Transferência de Direito

Quando ocorre a substituição do credor (seja por força de lei ou por convenção), o novo credor assume a obrigação exatamente como ela era.

Isso é o que a doutrina chama de Efeito Translativo da sub-rogação.

Art. 349, CC. A sub-rogação transfere ao novo credor todos os direitos, ações, privilégios e garantias do credor primitivo, em relação à dívida, contra o devedor principal e os fiadores.

Extensão da Transferência (Efeito Translativo)

Como o novo credor assume a exata posição do antigo, ele leva consigo toda a "bagagem" que acompanhava o crédito. Isso inclui:

  • Privilégios: Se a dívida original tinha preferência de pagamento (ex: um crédito com privilégio especial em uma falência), o sub-rogado herda essa preferência.
  • Garantias Reais: Se a dívida era garantida por uma hipoteca ou penhor, essa garantia passa automaticamente a proteger o novo credor.
  • Direitos Acessórios: Direitos aos frutos, juros (desde que não perdoados ou renegociados) e multas contratuais atreladas à dívida principal.

Garantias Fidejussórias (Fiador/Avalista)

As garantias fidejussórias (pessoais, como o fiador e o avalista) são automáticas e que os fiadores precisariam concordar com a sub-rogação para continuarem na obrigação.

A literalidade do Art. 349 do Código Civil diz que a sub-rogação transfere as garantias "contra o devedor principal e os fiadores".

Portanto, na sub-rogação (e também na cessão de crédito), a manutenção do fiador é automática. O fiador não precisa ser intimado para concordar com a troca de credores; ele continuará garantindo a dívida perante o novo credor.

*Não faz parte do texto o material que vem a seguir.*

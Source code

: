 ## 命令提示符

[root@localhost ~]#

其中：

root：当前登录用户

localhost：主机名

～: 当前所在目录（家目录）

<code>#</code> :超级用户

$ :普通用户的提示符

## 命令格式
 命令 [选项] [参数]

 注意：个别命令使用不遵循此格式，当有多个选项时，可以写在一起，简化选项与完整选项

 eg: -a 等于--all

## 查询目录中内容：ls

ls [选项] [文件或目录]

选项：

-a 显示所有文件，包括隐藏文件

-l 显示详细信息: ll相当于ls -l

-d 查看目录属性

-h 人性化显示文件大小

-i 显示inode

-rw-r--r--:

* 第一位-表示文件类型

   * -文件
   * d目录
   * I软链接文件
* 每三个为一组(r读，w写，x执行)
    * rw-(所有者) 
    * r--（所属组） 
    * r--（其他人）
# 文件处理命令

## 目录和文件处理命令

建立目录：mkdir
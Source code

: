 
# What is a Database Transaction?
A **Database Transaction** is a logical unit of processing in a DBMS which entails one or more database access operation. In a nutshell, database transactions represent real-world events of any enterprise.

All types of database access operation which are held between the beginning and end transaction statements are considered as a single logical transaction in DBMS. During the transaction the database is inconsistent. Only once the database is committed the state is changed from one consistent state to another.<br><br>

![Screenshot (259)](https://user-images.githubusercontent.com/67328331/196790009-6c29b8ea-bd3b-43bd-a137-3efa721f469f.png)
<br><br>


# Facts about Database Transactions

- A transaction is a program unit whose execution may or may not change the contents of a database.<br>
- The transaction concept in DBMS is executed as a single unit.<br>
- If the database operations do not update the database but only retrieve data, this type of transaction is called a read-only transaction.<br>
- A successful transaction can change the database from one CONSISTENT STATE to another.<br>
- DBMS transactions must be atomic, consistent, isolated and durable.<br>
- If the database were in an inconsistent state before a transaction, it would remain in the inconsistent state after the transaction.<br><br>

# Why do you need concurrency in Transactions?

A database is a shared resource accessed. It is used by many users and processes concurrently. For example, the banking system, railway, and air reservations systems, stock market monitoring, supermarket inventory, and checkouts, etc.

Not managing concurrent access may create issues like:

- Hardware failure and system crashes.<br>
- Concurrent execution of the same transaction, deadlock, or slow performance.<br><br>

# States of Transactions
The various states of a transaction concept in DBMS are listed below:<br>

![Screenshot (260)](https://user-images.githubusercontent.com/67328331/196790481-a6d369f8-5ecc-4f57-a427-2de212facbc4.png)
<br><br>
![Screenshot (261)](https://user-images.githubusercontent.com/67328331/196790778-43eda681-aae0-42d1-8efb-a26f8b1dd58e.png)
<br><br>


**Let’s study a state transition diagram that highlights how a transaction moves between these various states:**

Não se deve confundir com a dinâmica de outros institutos:

  1. Assunção de Dívida (Art. 299, CC): Quando troca o devedor. (Se entra um novo devedor, o fiador do antigo é liberado se não concordar).
  2. Novação (Art. 366, CC): Quando cria-se uma nova dívida extinguindo a anterior. (O fiador não responde pela nova dívida se não participar dela).

Flávio Tartuce ressalta:

"O pagamento com sub-rogação não extingue a dívida propriamente dita, mas apenas altera o polo ativo. Por não haver extinção da obrigação (como ocorre na novação), mantêm-se os acessórios e as garantias, inclusive a fiança, independentemente da anuência do fiador".

O Novo Credor e as Ações Judiciais

O Art. 349 do CC diz que a sub-rogação transfere as "ações" (o direito de processar). Mas o que acontece se o credor primitivo já estiver processando o devedor na Justiça e, no meio do processo, ocorrer a sub-rogação? O novo credor entra no processo automaticamente?

Não é automático. Aplica-se a regra do Artigo 109 do CPC:

Art. 109. A alienação da coisa ou do direito litigioso por ato entre vivos, a título particular, não altera a legitimidade das partes.

§ 1º O adquirente ou cessionário não poderá ingressar em juízo, sucedendo o alienante ou cedente, sem que o consinta a parte contrária.

§ 2º O adquirente ou cessionário poderá intervir no processo como assistente litisconsorcial do alienante ou cedente.

§ 3º Estendem-se os efeitos da sentença proferida entre as partes originárias ao adquirente ou cessionário.

A alienação do direito litigioso (a sub-rogação/cessão) não altera automaticamente as partes do processo. Para o novo credor "tomar o lugar" do credor antigo no processo (sucessão processual), o devedor (parte contrária) precisa concordar.

Se o devedor não concordar, o credor antigo continua sendo o autor da ação, e o novo credor ingressará apenas como assistente litisconsorcial (um "ajudante" no processo, já que ele é o verdadeiro interessado no dinheiro).

A Concordância do Devedor

Como frisado ao longo de todo o curso, para que a sub-rogação seja válida, o devedor principal não precisa concordar com a troca de credores.

Prevalece a lógica patrimonial sobre a existencial. A única exigência, dependendo da modalidade, é a sua mera notificação para que não pague errado.